§ EXERCISE OBJECTIVE
Would you filter these records and copy every line that has the word "modelli"?

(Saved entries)
******
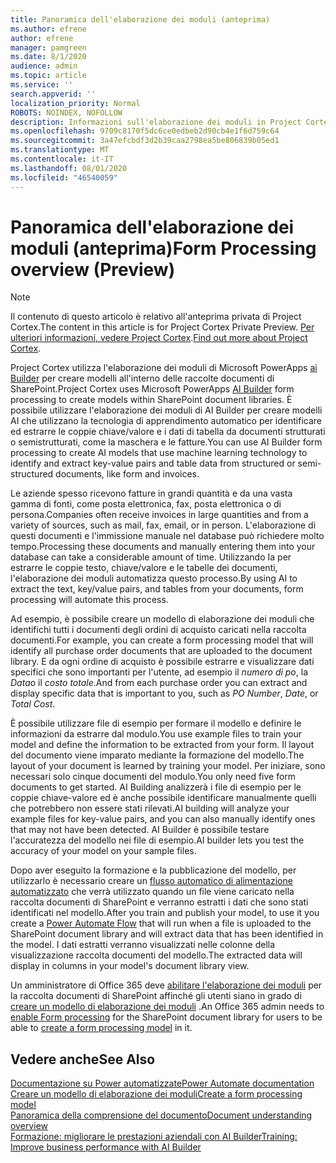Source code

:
 ```yaml
---
title: Panoramica dell'elaborazione dei moduli (anteprima)
ms.author: efrene
author: efrene
manager: pamgreen
ms.date: 8/1/2020
audience: admin
ms.topic: article
ms.service: ''
search.appverid: ''
localization_priority: Normal
ROBOTS: NOINDEX, NOFOLLOW
description: Informazioni sull'elaborazione dei moduli in Project Cortex.
ms.openlocfilehash: 9709c8170f5dc6ce0edbeb2d90cb4e1f6d759c64
ms.sourcegitcommit: 3a47efcbdf3d2b39caa2798ea5be806839b05ed1
ms.translationtype: MT
ms.contentlocale: it-IT
ms.lasthandoff: 08/01/2020
ms.locfileid: "46540059"
---
```

# <a name="form-processing-overview-preview"></a><span data-ttu-id="077a8-103">Panoramica dell'elaborazione dei moduli (anteprima)</span><span class="sxs-lookup"><span data-stu-id="077a8-103">Form Processing overview (Preview)</span></span>
> [!Note]
> <span data-ttu-id="077a8-104">Il contenuto di questo articolo è relativo all'anteprima privata di Project Cortex.</span><span class="sxs-lookup"><span data-stu-id="077a8-104">The content in this article is for Project Cortex Private Preview.</span></span> <span data-ttu-id="077a8-105">[Per ulteriori informazioni, vedere Project Cortex](https://aka.ms/projectcortex).</span><span class="sxs-lookup"><span data-stu-id="077a8-105">[Find out more about Project Cortex](https://aka.ms/projectcortex).</span></span>

<span data-ttu-id="077a8-106">Project Cortex utilizza l'elaborazione dei moduli di Microsoft PowerApps [ai Builder](https://docs.microsoft.com/ai-builder/overview) per creare modelli all'interno delle raccolte documenti di SharePoint.</span><span class="sxs-lookup"><span data-stu-id="077a8-106">Project Cortex uses Microsoft PowerApps [AI Builder](https://docs.microsoft.com/ai-builder/overview) form processing to create models within SharePoint document libraries.</span></span>
<span data-ttu-id="077a8-107">È possibile utilizzare l'elaborazione dei moduli di AI Builder per creare modelli AI che utilizzano la tecnologia di apprendimento automatico per identificare ed estrarre le coppie chiave/valore e i dati di tabella da documenti strutturati o semistrutturati, come la maschera e le fatture.</span><span class="sxs-lookup"><span data-stu-id="077a8-107">You can use AI Builder form processing to create AI models that use machine learning technology to identify and extract key-value pairs and table data from structured or semi-structured  documents, like form and invoices.</span></span>

<span data-ttu-id="077a8-108">Le aziende spesso ricevono fatture in grandi quantità e da una vasta gamma di fonti, come posta elettronica, fax, posta elettronica o di persona.</span><span class="sxs-lookup"><span data-stu-id="077a8-108">Companies often receive invoices in large quantities and from a variety of sources, such as mail, fax, email, or in person.</span></span> <span data-ttu-id="077a8-109">L'elaborazione di questi documenti e l'immissione manuale nel database può richiedere molto tempo.</span><span class="sxs-lookup"><span data-stu-id="077a8-109">Processing these documents and manually entering them into your database can take a considerable amount of time.</span></span> <span data-ttu-id="077a8-110">Utilizzando Ia per estrarre le coppie testo, chiave/valore e le tabelle dei documenti, l'elaborazione dei moduli automatizza questo processo.</span><span class="sxs-lookup"><span data-stu-id="077a8-110">By using AI to extract the text, key/value pairs, and tables from your documents, form processing will automate this process.</span></span> 

<span data-ttu-id="077a8-111">Ad esempio, è possibile creare un modello di elaborazione dei moduli che identifichi tutti i documenti degli ordini di acquisto caricati nella raccolta documenti.</span><span class="sxs-lookup"><span data-stu-id="077a8-111">For example, you can create a form processing model that will identify all purchase order documents that are uploaded to the document library.</span></span> <span data-ttu-id="077a8-112">E da ogni ordine di acquisto è possibile estrarre e visualizzare dati specifici che sono importanti per l'utente, ad esempio il *numero di po*, la *Data*o il *costo totale*.</span><span class="sxs-lookup"><span data-stu-id="077a8-112">And from each purchase order you can extract and display specific data that is important to you, such as *PO Number*, *Date*, or *Total Cost*.</span></span>

<span data-ttu-id="077a8-113">È possibile utilizzare file di esempio per formare il modello e definire le informazioni da estrarre dal modulo.</span><span class="sxs-lookup"><span data-stu-id="077a8-113">You use example files to train your model and define the information to be extracted from your form.</span></span> <span data-ttu-id="077a8-114">Il layout del documento viene imparato mediante la formazione del modello.</span><span class="sxs-lookup"><span data-stu-id="077a8-114">The layout of your document is learned by training your model.</span></span> <span data-ttu-id="077a8-115">Per iniziare, sono necessari solo cinque documenti del modulo.</span><span class="sxs-lookup"><span data-stu-id="077a8-115">You only need five form documents to get started.</span></span> <span data-ttu-id="077a8-116">AI Building analizzerà i file di esempio per le coppie chiave-valore ed è anche possibile identificare manualmente quelli che potrebbero non essere stati rilevati.</span><span class="sxs-lookup"><span data-stu-id="077a8-116">AI building will analyze your example files for key-value pairs, and you can also manually identify ones that may not have been detected.</span></span>  <span data-ttu-id="077a8-117">AI Builder è possibile testare l'accuratezza del modello nei file di esempio.</span><span class="sxs-lookup"><span data-stu-id="077a8-117">AI builder lets you test the accuracy of your model on your sample files.</span></span>

<span data-ttu-id="077a8-118">Dopo aver eseguito la formazione e la pubblicazione del modello, per utilizzarlo è necessario creare un [flusso automatico di alimentazione automatizzato](https://docs.microsoft.com/power-automate/getting-started) che verrà utilizzato quando un file viene caricato nella raccolta documenti di SharePoint e verranno estratti i dati che sono stati identificati nel modello.</span><span class="sxs-lookup"><span data-stu-id="077a8-118">After you train and publish your model, to use it you create a [Power Automate Flow](https://docs.microsoft.com/power-automate/getting-started) that will run when a file is uploaded to the SharePoint document library and will extract data that has been identified in the model.</span></span> <span data-ttu-id="077a8-119">I dati estratti verranno visualizzati nelle colonne della visualizzazione raccolta documenti del modello.</span><span class="sxs-lookup"><span data-stu-id="077a8-119">The extracted data will display in columns in your model's document library view.</span></span>

<span data-ttu-id="077a8-120">Un amministratore di Office 365 deve [abilitare l'elaborazione dei moduli](https://docs.microsoft.com/microsoft-365/contentunderstanding/set-up-content-understanding?view=o365-worldwide#to-set-up-content-understanding) per la raccolta documenti di SharePoint affinché gli utenti siano in grado di [creare un modello di elaborazione dei moduli](create-a-form-processing-model.md) .</span><span class="sxs-lookup"><span data-stu-id="077a8-120">An Office 365 admin needs to [enable Form processing](https://docs.microsoft.com/microsoft-365/contentunderstanding/set-up-content-understanding?view=o365-worldwide#to-set-up-content-understanding) for the SharePoint document library for users to be able to [create a form processing model](create-a-form-processing-model.md) in it.</span></span>



## <a name="see-also"></a><span data-ttu-id="077a8-121">Vedere anche</span><span class="sxs-lookup"><span data-stu-id="077a8-121">See Also</span></span>
  
[<span data-ttu-id="077a8-122">Documentazione su Power automatizzate</span><span class="sxs-lookup"><span data-stu-id="077a8-122">Power Automate documentation</span></span>](https://docs.microsoft.com/power-automate/)</br>
[<span data-ttu-id="077a8-123">Creare un modello di elaborazione dei moduli</span><span class="sxs-lookup"><span data-stu-id="077a8-123">Create a form processing model</span></span>](create-a-form-processing-model.md)</br>
[<span data-ttu-id="077a8-124">Panoramica della comprensione del documento</span><span class="sxs-lookup"><span data-stu-id="077a8-124">Document understanding overview</span></span>](document-understanding-overview.md)</br>
[<span data-ttu-id="077a8-125">Formazione: migliorare le prestazioni aziendali con AI Builder</span><span class="sxs-lookup"><span data-stu-id="077a8-125">Training: Improve business performance with AI Builder</span></span>](https://docs.microsoft.com/learn/paths/improve-business-performance-ai-builder/?source=learn)</br>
******
§ ANSWER TO THIS EXERCISE
<span data-ttu-id="077a8-106">Project Cortex utilizza l'elaborazione dei moduli di Microsoft PowerApps [ai Builder](https://docs.microsoft.com/ai-builder/overview) per creare modelli all'interno delle raccolte documenti di SharePoint.</span><span class="sxs-lookup"><span data-stu-id="077a8-106">Project Cortex uses Microsoft PowerApps [AI Builder](https://docs.microsoft.com/ai-builder/overview) form processing to create models within SharePoint document libraries.</span></span>
<span data-ttu-id="077a8-107">È possibile utilizzare l'elaborazione dei moduli di AI Builder per creare modelli AI che utilizzano la tecnologia di apprendimento automatico per identificare ed estrarre le coppie chiave/valore e i dati di tabella da documenti strutturati o semistrutturati, come la maschera e le fatture.</span><span class="sxs-lookup"><span data-stu-id="077a8-107">You can use AI Builder form processing to create AI models that use machine learning technology to identify and extract key-value pairs and table data from structured or semi-structured  documents, like form and invoices.</span></span>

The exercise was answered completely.